2. In particular, it is hereby ordered that the said E.O. Lakanmi and his said daughter mentioned above shall not operate their individual bank accounts by means of withdrawal therefrom without the consent of and only to the extent that the Military Governor of the Western State shall permit in writing.
3. It is hereby further ordered that all rents due on the properties of the said persons from henceforth shall be paid by the tenants thereof into the Western State Sub-Treasury at Ikeja or the Treasury at Ibadan, until the Military Governor shall direct to the contrary pending the determination of the issues involved in the investigation into the assets of all those concerned.

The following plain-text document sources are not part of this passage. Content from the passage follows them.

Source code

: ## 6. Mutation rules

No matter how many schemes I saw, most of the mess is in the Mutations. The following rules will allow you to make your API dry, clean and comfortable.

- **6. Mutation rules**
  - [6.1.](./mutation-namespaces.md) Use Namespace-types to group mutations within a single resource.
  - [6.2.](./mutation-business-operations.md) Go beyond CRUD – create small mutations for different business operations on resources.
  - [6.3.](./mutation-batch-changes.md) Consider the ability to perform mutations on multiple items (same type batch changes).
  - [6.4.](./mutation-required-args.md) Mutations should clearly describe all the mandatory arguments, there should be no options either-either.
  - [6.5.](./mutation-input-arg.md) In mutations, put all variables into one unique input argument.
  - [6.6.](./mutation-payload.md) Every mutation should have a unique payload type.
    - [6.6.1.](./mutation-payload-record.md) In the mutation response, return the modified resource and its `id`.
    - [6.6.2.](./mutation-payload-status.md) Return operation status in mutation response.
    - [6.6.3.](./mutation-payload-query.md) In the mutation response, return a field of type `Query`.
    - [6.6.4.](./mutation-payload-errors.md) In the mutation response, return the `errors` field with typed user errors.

4. Attention of all the persons concerned, and or their partners, co-directors, shareholders or nominees, or anyone who may like to have business transactions with them for any reasons or in any manner whatsoever is invited to these orders and the penalties provided by section 13(2) of the same Edict in case of the infringement thereof.
Dated August 31, 1967.”
The Judge of the High Court on December 21, 1967, dismissed the application, holding that the order was not ultra vires and that Edict No.5 of 1967 was validly made since, according to him, the Federal Military Government Decree No.51 of 1966 was not in question in the Western State of Nigeria when the Edict was made. We shall have cause to say more about Decree No.51 of 1966. He went further to say that the validity or otherwise of the order made by the chairman of the Tribunal could not be challenged since section 21 of Edict No.5 of 1967 states that:
“No defect whatsoever in anything done by any person with a view to the holding of, or otherwise in relation to, any inquiry under that Decree and this Edict, shall affect the validity of the thing so done or any proceedings, finding, order, decision or other act whatsoever of any person, the tribunal, or the special tribunal and in particular, no action or proceedings in the nature of quo warranto, certiorari, mandamus, prohibition, injunction or declaration or in any form whatsoever against or in respect of any such thing, proceeding, finding, order, decision or other act, as the case may be, shall be entertained in any court of law.”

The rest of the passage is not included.